All systems go: Geranium ‘Johnson’s Blue’ is a good candidate for chopping back.
Early-flowering perennials, such as Geranium “Johnson’s Blue”, lupins and Anthriscus “Raven’s Wing”, will have peaked this month. Cutting them back to the base after flowering will promote fresh foliage and, often, a second crop of flowers. Oriental poppies dip into a few weeks of semi-dormancy after flowering, so after you have removed their tired top growth, plug the gap with pot-grown annuals.
Summer bedding extends the season and provides colour for later in the year. Pot-grown annuals and half-hardy perennials are such a useful way to inject new energy and ring the changes. Be imaginative with colour.
Sowing the seeds
Now that all risk of frost should be behind us, plant out cucumbers, runner beans and sweetcorn that have been grown inside. The soil is warm enough now to sow sweetcorn, French and runner beans directly into the ground. Make second sowings of peas and continue to stagger crops of beetroot, radish and salad. Use the shadow cast by runner-bean wigwams and pea supports for leafy salads as they appreciate a little shade. Sow nursery rows of winter brassicas. Grow them on until they are at the four-leaf stage before transplanting to their final positions. Protect brassicas from cabbage white butterfly, carrots from carrot root fly and rocket from flea beetle with a protective covering of Envirofleece.
Salad days: the first early potatoes are ready to lift. Photograph: Ian Francis /Alamy
During dry spells water Florence fennel and spinach. They will bolt and run to seed at the slightest sign of drought. Convince them of good times with compost in the soil and water, and they will repay you handsomely in harvest. Use precious rainwater for blueberries. A mulch of pine needles will help keep acidity up.
All tied up
Tie in sweet peas, clematis and new canes on soft fruit to keep everything moving in the right direction , and stake if you haven’t done so already to prevent the garden flopping later on.
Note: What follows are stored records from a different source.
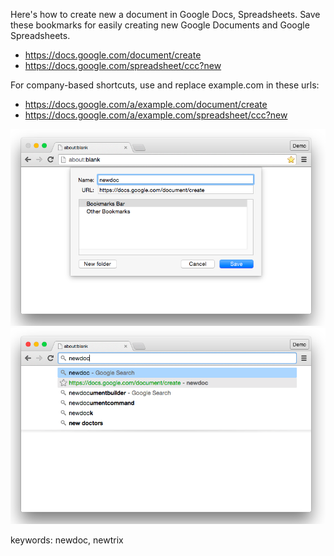 Here's how to create new a document in Google Docs, Spreadsheets. Save these bookmarks for easily creating new Google Documents and Google Spreadsheets.

* https://docs.google.com/document/create
* https://docs.google.com/spreadsheet/ccc?new

For company-based shortcuts, use and replace example.com in these urls:

* https://docs.google.com/a/example.com/document/create
* https://docs.google.com/a/example.com/spreadsheet/ccc?new

<img alt="" src="/img/uploads/2015-09/google-docs-create-bookmark-shortcut.png" />
<img alt="" src="/img/uploads/2015-09/google-docs-create-new-document.png" />

keywords: newdoc, newtrix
Prune out flowering wood as soon as it is over on early-flowering shrubs, such as philadelphus and deutzia. Don’t waste the prunings as it is a good time to take soft-wood cuttings.
Net strawberries ahead of them ripening and pin down runners if you require young plants for replanting later. Strawberry beds last for three to four years before needing replanting.
As soon as the earlies start to flower, the tubers are ready to lift. Enjoy your first bowl of potatoes with nothing more than salt, butter and a handful of chives chopped finely, and bask in the simple pleasures of growing your own.